This is really it! You’re heading for the birth center or hospital, and your partner is relying on you to stay calm and offer encouragement.
Here’s what to do when you get there:
- Check in. If you've preregistered, everything should go smoothly.
- Create a peaceful environment in the labor room. You can try adjusting the lighting and playing music, if that is what your partner prefers.
- Pace yourself. You may be there for the next five or ten hours, or more, without a lot of time off. Don’t forget to take care of yourself. Use your body, rather than your arms, to provide counterpressure. Sit down whenever you can. Have some of the snacks and beverages in your labor bag. Take a trip to the bathroom if you need one, but coordinate with the doula or nurse so your partner isn’t left alone.

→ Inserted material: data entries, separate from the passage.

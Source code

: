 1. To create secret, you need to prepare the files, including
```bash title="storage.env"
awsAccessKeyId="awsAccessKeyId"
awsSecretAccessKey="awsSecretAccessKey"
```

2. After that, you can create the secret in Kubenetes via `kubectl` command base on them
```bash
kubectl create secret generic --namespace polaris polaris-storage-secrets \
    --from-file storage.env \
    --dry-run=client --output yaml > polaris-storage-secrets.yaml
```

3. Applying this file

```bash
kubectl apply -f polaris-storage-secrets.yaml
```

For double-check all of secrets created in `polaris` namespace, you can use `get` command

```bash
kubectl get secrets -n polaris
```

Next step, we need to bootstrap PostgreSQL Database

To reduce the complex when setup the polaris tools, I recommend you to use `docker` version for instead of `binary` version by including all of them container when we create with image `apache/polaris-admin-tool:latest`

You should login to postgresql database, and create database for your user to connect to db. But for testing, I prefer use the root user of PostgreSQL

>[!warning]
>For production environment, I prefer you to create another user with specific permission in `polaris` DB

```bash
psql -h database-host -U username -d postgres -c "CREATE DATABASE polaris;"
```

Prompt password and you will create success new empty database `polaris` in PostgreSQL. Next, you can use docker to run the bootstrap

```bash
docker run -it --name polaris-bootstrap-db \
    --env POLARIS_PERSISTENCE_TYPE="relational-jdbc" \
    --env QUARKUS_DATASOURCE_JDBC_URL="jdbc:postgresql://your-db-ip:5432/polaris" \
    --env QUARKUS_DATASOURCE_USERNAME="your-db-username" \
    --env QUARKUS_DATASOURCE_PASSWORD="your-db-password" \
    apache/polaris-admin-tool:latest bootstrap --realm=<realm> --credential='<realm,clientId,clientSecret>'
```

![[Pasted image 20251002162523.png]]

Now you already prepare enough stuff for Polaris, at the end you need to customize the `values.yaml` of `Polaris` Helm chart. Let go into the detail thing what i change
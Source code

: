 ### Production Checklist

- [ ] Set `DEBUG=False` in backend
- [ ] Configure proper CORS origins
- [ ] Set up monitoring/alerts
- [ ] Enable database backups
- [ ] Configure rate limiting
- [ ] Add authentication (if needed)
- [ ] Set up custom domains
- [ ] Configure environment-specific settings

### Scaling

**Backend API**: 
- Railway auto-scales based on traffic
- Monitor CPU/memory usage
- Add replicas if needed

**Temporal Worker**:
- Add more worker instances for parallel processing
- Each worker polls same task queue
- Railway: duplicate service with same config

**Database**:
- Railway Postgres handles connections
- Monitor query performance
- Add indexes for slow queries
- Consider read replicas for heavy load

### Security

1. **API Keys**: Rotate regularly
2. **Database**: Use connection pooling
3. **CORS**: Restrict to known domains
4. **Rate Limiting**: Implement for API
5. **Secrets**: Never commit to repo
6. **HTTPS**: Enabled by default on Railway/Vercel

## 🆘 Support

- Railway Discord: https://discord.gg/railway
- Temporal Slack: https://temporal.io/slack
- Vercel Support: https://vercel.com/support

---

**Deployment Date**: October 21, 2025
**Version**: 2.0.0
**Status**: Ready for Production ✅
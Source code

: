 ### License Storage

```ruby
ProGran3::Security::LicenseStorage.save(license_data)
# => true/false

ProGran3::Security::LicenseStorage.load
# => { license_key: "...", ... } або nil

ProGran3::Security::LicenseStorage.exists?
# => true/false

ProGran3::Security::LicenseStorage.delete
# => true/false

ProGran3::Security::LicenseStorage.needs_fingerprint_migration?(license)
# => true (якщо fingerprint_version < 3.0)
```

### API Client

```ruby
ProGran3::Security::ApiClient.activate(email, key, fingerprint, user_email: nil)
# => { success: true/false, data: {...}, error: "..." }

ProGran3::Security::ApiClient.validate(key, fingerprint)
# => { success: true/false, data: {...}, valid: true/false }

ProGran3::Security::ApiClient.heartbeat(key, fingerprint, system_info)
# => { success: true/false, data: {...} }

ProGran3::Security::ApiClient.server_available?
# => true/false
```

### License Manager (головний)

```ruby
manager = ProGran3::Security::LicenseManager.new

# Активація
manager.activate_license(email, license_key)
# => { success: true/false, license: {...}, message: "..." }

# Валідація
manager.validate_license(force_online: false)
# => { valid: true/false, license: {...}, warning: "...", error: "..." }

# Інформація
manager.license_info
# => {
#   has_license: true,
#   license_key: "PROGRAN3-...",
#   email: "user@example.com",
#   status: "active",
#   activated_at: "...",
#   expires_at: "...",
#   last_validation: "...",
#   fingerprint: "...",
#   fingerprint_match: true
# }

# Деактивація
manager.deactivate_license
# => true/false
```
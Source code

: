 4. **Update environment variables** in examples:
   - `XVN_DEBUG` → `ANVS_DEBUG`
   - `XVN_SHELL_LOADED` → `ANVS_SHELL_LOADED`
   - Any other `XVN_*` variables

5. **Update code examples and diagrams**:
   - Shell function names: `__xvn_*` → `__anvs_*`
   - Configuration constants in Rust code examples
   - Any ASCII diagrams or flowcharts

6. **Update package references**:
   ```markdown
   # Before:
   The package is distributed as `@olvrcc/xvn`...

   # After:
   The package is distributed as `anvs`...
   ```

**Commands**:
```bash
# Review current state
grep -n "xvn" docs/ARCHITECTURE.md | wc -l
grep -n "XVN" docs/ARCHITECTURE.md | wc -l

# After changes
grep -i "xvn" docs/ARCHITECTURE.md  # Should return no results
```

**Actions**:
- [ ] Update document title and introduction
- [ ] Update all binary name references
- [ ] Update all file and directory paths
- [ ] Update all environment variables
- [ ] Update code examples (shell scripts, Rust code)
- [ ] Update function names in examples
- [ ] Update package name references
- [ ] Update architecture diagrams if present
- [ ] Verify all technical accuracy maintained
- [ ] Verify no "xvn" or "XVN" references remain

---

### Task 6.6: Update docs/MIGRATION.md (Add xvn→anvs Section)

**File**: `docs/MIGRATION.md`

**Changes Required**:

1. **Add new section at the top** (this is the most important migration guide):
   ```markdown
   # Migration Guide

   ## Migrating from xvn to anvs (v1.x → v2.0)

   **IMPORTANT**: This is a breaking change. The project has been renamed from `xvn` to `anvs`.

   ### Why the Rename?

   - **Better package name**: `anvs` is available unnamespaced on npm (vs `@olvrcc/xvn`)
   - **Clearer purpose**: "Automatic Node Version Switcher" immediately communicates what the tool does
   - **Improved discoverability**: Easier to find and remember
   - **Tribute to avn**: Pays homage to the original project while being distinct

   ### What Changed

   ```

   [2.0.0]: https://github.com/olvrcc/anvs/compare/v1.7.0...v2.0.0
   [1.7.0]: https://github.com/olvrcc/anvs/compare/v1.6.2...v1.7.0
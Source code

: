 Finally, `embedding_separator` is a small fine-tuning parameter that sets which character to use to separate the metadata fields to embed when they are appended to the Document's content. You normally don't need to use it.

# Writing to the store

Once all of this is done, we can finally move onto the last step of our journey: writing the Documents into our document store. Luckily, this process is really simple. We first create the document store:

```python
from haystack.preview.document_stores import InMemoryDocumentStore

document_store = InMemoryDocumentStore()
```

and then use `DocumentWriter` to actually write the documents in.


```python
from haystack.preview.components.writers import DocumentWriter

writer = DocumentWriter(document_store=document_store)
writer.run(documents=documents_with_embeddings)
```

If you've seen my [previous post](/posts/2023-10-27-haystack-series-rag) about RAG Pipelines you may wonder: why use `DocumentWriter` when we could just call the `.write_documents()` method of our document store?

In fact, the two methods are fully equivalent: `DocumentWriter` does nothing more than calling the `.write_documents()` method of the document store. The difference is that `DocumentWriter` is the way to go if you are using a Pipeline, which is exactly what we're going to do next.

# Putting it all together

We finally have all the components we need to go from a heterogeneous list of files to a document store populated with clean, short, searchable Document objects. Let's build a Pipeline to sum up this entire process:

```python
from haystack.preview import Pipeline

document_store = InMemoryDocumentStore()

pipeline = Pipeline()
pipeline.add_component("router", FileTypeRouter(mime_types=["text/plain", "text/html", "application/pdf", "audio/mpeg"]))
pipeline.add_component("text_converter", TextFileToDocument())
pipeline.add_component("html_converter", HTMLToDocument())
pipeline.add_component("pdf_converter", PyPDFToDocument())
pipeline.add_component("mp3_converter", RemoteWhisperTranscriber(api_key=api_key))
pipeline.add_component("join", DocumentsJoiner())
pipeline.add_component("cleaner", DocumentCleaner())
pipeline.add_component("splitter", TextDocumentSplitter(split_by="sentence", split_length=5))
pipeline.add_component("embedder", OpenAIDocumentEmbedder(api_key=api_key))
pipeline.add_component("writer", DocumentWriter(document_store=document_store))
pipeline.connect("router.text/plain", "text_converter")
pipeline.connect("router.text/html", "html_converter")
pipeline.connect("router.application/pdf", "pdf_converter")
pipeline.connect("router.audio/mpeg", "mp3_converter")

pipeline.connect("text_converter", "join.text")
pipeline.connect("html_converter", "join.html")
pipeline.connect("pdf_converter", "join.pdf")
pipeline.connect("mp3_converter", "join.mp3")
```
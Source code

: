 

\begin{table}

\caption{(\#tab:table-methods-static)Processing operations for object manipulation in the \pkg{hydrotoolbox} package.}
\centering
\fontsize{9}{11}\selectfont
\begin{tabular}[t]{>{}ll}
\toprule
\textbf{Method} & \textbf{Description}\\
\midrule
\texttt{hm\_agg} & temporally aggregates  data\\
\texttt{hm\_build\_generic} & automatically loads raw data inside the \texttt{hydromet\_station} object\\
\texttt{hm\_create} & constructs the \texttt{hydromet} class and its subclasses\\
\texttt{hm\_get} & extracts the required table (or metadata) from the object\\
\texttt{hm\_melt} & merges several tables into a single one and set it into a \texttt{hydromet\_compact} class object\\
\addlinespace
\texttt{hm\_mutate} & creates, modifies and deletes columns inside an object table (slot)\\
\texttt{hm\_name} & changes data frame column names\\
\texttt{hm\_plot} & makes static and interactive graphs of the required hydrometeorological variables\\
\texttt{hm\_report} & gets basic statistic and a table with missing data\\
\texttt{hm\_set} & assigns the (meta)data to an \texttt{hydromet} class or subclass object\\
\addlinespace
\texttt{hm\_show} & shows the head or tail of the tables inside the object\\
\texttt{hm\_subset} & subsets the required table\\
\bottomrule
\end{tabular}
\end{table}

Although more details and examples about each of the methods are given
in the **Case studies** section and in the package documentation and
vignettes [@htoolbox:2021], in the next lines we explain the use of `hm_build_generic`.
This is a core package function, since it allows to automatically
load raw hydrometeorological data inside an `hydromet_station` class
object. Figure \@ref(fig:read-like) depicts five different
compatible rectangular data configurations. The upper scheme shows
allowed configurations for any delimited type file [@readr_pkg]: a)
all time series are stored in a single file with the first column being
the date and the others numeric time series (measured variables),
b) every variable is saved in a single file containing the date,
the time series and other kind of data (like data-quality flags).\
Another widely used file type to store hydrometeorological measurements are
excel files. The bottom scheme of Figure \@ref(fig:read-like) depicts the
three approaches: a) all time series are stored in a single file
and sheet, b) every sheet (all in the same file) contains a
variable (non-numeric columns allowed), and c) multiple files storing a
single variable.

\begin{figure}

- Provide labor support. Get into the rhythm of contractions; breathe together through them; give back rubs or massages if either helps. Be alert to changes in the labor pattern, and encourage her to try different options (getting on all fours, using the birth ball, rocking, slow dancing, taking a shower or applying heat or cold). Always ask permission before starting anything new; you want to be sure the steps you’re taking are helpful and soothing to her.
- Give her emotional support. Tell her often that she's doing a great job.
- Keep her informed. Don't chatter, but let her know how long the contractions are lasting and how long she's likely to have to relax before the next one.
- Communicate when questions come up. She may be asked whether she would like pain medication. The choices are hers to make, but that can be hard in the middle of a contraction. Planning based on what you learned in your childbirth classes, and discussing your wishes in advance with your healthcare provider, are your best defenses against the assumption that any drug is fine with the mother.
- If it looks as if a cesarean will be needed, ask detailed questions to be sure there’s no other choice. You'll rarely face an immediate crisis, so you’ll both have time to communicate.
- Keep the ice chips, Gatorade, popsicles and apple juice coming.
- Help her through transition and pushing. When contractions are doubling up and she's using every way you can think of to breathe through them (and she’s too busy breathing to say anything), you can honestly tell her it will be soon. When your partner feels the urge to push, stay close. Look her in the eyes, speak calmly, breathe with her and look happy.
- Help her through the birth. First the baby’s head will emerge, and then the whole body slips out. Don’t miss it, but be sure your partner can see, too. The placenta comes next, and its delivery can be stressful. Also, your partner may need every bit of help you can offer if a tear or episiotomy has to be sewn up. Focus her attention on baby, who is either in your arms or on her chest. What a beautiful moment for the three of you!